O SALTO

 

Minha tia morreu.

Eu não gostaria de ter começado este texto assim, talvez um eufemismo, uma metáfora mais suave, não sei. Eu não gostaria de ter começado este texto assim, mas não há outra maneira de iniciá-lo. Preciso ter coragem para enfrentar tua morte, tia Xixica, assim como tiveste coragem de enfrentar a vida, com tanta dignidade e bravura. Assim como um dia eu saltei do trampolim para a piscina... Mas, como são rasas estas águas amargas de agora.

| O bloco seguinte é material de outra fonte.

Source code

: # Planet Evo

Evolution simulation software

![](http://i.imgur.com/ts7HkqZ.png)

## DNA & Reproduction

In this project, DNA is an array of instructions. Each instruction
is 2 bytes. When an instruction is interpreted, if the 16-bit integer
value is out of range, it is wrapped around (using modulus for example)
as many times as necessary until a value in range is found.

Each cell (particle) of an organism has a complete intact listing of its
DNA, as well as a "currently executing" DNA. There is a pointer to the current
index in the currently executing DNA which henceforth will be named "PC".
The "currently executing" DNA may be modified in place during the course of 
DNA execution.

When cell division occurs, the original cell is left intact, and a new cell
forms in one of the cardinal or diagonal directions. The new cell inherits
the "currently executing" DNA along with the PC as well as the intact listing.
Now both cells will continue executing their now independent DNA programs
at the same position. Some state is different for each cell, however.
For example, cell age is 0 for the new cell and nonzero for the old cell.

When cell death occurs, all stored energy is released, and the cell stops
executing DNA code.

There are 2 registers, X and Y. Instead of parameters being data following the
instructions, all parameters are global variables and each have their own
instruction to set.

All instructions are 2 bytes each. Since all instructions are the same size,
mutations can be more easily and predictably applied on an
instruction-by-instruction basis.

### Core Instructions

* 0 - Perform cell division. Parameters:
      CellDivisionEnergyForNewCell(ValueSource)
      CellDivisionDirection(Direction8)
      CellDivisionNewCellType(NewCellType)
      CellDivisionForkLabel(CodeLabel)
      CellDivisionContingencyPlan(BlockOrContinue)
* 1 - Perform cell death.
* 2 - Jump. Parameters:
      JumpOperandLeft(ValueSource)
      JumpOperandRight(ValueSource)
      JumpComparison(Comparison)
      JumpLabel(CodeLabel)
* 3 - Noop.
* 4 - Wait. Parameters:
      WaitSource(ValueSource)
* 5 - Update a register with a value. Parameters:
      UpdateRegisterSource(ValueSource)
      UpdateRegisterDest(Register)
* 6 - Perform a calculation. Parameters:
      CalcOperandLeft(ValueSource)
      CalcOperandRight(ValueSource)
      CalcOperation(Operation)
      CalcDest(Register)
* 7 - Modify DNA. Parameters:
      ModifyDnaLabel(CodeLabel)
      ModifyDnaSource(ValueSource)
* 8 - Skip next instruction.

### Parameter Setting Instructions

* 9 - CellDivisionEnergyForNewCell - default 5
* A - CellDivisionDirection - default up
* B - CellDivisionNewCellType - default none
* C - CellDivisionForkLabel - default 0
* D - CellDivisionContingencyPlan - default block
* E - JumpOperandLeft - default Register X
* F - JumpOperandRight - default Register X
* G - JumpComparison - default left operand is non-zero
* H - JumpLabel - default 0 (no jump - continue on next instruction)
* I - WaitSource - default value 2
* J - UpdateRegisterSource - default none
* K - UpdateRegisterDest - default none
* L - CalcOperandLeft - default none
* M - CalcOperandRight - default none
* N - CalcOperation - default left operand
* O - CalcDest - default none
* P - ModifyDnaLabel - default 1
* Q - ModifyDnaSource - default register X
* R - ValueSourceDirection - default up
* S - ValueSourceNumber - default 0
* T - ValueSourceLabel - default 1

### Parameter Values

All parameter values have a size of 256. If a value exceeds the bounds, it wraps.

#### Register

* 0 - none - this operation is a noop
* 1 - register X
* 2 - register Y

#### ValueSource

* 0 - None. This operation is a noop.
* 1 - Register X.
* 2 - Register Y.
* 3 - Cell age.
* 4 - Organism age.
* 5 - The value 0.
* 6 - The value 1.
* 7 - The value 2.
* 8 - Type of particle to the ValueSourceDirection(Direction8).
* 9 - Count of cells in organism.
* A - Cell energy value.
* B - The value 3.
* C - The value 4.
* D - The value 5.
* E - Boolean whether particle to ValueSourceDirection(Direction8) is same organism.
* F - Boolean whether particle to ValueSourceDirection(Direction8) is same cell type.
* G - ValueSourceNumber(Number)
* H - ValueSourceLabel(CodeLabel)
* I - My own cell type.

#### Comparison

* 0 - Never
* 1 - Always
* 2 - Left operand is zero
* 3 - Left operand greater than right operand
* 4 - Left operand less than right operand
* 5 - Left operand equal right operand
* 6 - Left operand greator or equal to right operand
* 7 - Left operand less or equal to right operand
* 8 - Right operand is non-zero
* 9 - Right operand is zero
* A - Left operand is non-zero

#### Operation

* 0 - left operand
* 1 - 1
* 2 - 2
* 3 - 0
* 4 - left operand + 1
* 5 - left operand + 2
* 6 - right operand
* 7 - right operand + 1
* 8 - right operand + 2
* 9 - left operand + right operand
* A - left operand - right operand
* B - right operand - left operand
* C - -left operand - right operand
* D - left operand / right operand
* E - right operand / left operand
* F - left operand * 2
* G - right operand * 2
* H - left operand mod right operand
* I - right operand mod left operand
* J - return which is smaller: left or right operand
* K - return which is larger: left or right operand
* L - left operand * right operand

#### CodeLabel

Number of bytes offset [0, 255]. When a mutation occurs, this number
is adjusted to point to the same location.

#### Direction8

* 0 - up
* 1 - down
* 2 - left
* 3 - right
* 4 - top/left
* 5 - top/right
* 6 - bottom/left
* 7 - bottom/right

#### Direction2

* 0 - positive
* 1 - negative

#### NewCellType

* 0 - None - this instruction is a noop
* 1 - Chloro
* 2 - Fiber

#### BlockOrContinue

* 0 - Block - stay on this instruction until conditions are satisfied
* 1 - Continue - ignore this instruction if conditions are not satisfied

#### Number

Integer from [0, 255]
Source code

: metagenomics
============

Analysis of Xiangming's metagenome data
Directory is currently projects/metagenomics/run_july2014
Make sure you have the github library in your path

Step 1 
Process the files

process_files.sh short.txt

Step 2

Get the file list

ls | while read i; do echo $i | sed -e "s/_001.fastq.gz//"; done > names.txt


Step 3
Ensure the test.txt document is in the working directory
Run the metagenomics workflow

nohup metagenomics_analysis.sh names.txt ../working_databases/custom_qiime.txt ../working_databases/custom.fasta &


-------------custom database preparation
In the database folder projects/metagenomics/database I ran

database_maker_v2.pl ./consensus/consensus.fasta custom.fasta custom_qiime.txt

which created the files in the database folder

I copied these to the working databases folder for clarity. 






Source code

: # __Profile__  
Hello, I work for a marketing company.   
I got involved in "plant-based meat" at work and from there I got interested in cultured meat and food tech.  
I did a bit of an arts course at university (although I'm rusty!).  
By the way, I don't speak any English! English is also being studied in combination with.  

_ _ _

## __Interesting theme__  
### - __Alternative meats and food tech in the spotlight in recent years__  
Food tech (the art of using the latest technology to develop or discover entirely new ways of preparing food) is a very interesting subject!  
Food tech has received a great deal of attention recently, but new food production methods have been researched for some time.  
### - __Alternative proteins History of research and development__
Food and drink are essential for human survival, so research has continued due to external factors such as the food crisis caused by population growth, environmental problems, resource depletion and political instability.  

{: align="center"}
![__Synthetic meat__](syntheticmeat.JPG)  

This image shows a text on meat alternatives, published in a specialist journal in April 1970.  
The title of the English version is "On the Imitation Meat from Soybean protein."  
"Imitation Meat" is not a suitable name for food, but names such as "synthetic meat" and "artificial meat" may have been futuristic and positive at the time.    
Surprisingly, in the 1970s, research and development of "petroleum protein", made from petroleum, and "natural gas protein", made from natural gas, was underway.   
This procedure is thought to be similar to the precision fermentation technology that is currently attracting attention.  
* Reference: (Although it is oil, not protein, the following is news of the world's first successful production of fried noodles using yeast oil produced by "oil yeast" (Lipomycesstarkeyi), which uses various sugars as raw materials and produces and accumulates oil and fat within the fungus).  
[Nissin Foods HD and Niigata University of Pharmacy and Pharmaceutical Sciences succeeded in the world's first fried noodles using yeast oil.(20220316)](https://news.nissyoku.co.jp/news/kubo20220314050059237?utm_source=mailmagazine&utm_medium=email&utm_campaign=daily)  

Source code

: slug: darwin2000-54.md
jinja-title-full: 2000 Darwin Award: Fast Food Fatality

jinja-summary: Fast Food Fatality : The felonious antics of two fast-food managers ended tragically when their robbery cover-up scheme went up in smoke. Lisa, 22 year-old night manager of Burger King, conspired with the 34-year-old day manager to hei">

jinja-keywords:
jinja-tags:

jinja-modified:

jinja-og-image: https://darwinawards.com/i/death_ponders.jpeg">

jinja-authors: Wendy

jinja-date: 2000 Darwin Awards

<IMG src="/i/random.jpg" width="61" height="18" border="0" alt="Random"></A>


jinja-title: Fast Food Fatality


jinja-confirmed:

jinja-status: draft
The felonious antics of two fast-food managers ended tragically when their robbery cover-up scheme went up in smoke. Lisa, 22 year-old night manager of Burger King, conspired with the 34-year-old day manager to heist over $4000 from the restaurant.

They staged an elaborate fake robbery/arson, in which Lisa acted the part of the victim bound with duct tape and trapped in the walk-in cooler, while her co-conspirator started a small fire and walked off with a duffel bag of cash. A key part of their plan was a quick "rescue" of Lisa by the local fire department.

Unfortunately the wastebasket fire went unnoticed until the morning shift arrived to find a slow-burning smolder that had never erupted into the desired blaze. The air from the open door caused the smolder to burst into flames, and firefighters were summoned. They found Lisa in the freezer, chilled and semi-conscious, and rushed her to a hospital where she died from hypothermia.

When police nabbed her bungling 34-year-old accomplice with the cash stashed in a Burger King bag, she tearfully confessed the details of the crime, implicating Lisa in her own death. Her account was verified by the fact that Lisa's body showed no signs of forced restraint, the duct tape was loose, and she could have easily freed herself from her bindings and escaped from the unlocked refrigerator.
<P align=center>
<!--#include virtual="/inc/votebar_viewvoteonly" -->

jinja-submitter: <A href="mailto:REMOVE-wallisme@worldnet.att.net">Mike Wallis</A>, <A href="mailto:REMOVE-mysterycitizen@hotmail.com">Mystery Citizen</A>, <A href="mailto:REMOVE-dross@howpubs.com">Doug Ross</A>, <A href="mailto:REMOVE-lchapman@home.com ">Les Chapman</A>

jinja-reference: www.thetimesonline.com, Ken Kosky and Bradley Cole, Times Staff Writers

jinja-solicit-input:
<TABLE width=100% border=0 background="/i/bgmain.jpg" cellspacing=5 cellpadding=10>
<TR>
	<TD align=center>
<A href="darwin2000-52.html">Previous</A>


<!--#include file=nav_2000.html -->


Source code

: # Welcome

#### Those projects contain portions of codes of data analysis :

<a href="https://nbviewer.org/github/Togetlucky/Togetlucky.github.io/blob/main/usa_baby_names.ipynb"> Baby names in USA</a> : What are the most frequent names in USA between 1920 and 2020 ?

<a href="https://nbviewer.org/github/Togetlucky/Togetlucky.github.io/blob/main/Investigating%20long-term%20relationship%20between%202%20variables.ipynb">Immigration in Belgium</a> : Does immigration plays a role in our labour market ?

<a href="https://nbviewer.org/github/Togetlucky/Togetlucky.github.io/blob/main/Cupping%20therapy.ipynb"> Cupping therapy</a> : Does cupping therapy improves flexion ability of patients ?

Quanto a ti, Morte, não irei chamar-te partida, viagem, descanso, último suspiro ou por qualquer uma destas expressões que tentam descaracterizar-te de teu sentido primordial, de tua essência, de tua razão de ser. Irei chamar-te apenas Morte porque morte é aquilo que tu és desde que vim ao mundo, desde que percebi, ainda criança, que tiveste o privilégio de levar para junto de ti aqueles que amei em minha vida. Tens em tua companhia meus avós, alguns tios e tias, amigos, pessoas que amei, que ainda amo, joias raras, de corações agigantados.

Na madrugada de hoje, invejosa do amor que nós todos sentíamos por ela, levaste embora minha tia Xixica. Mas sei por que fizeste isso. Não foi a fim de ferir aqueles que a amavam, mas para trazer um pouco de luz e graça para esta tua vida, Morte, sempre tão cercada de lágrimas e despedidas dolorosas. Levaste pelas mãos uma mulher que deu vida, que alegrou a vida, que se agarrou à vida, apesar da dor, até que a vida tivesse piedade e a entregasse aos teus certeiros cuidados.

Minha tia morreu.

Mas sua morte será uma maneira de nos mantermos vivos, por meio de seus causos, suas cantigas, seu riso, sua força.

Deveria ser mais fácil. Dizem que eu tive tempo de me preparar, que a morte seria inevitável. Mas não, não, não! Inevitável é esta sensação dolorosa de que ainda é cedo, que ainda tínhamos mais a dizer, que poderíamos ter comido aquela peixada de camurupim que te prometi quando tu recebesses alta, tia Xixica. Mas, logo, logo, o comeremos, todos em família, reunidos em tua homenagem, em celebração a herança que nos deixaste: Coragem e vontade de viver.

Obrigado por cada gesto de afeição e por ter participado de meus dias até a madrugada de hoje. Sim, estou chorando, eu sei. Mas não te preocupes, ficarei bem, isso passa. Mas não hoje, talvez amanhã, quem sabe. Não te preocupes.

Não acredito em enterros. Não acredito em crematórios. Tu não serás jamais guardada em um abraço eterno pela terra e muito menos ter tua memória transformada em cinzas. Na verdade, te transformaste na determinação que nos impulsionará a seguir com nossas vidas, orgulhosos de termos aproveitado por tanto e por tão pouco tempo a tua luminosa companhia. E aqui, dentro de nossos corações, tua lembrança permanecerá, como uma voz que diz:

Não pare, não tenha medo. Salte!

 

Emerson Braga

Comments: 1
  • #1

    Baltazar (Monday, 28 March 2016 16:42)

    Em algumas horas é mais difícil encontrar "a palavra certa" no adeus particularmente. "São rasas estas águas amargas de agora /não tenha medo. Salte!" Pedir coragem é pedir muito mas também é tudo o que podemos frente ao que é definitivo. Sinta-se confortado sempre, amigo. Seu texto é uma belíssima homenagem, honra a vida de sua tia Xixica. Grande abraço!